WORK ITEM
A picture-free, exact transcript of the entries below is required.
__________________________________________________
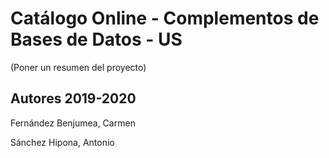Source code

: # Catálogo Online - Complementos de Bases de Datos - US

(Poner un resumen del proyecto)

## Autores 2019-2020
Fernández Benjumea, Carmen

Sánchez Hipona, Antonio

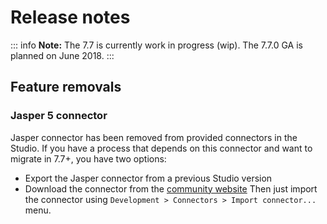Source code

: # Release notes

::: info
**Note:** The 7.7 is currently work in progress (wip). The 7.7.0 GA is planned on June 2018.
:::

<a id="feature-removals"/>

## Feature removals

### Jasper 5 connector
Jasper connector has been removed from provided connectors in the Studio. If you have a process that depends on this connector and want to migrate in 7.7+, you have two options:
* Export the Jasper connector from a previous Studio version
* Download the connector from the [community website](https://community.bonitasoft.com/project/bonita-connector-jasper)
Then just import the connector using `Development > Connectors > Import connector...` menu.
__________________________________________________
SOLUTION TO THIS EXERCISE
Source code

: # Catálogo Online - Complementos de Bases de Datos - US

(Poner un resumen del proyecto)

## Autores 2019-2020
Fernández Benjumea, Carmen

Sánchez Hipona, Antonio

Source code

: # Release notes

::: info
**Note:** The 7.7 is currently work in progress (wip). The 7.7.0 GA is planned on June 2018.
:::

<a id="feature-removals"/>

## Feature removals

### Jasper 5 connector
Jasper connector has been removed from provided connectors in the Studio. If you have a process that depends on this connector and want to migrate in 7.7+, you have two options:
* Export the Jasper connector from a previous Studio version
* Download the connector from the [community website](https://community.bonitasoft.com/project/bonita-connector-jasper)
Then just import the connector using `Development > Connectors > Import connector...` menu.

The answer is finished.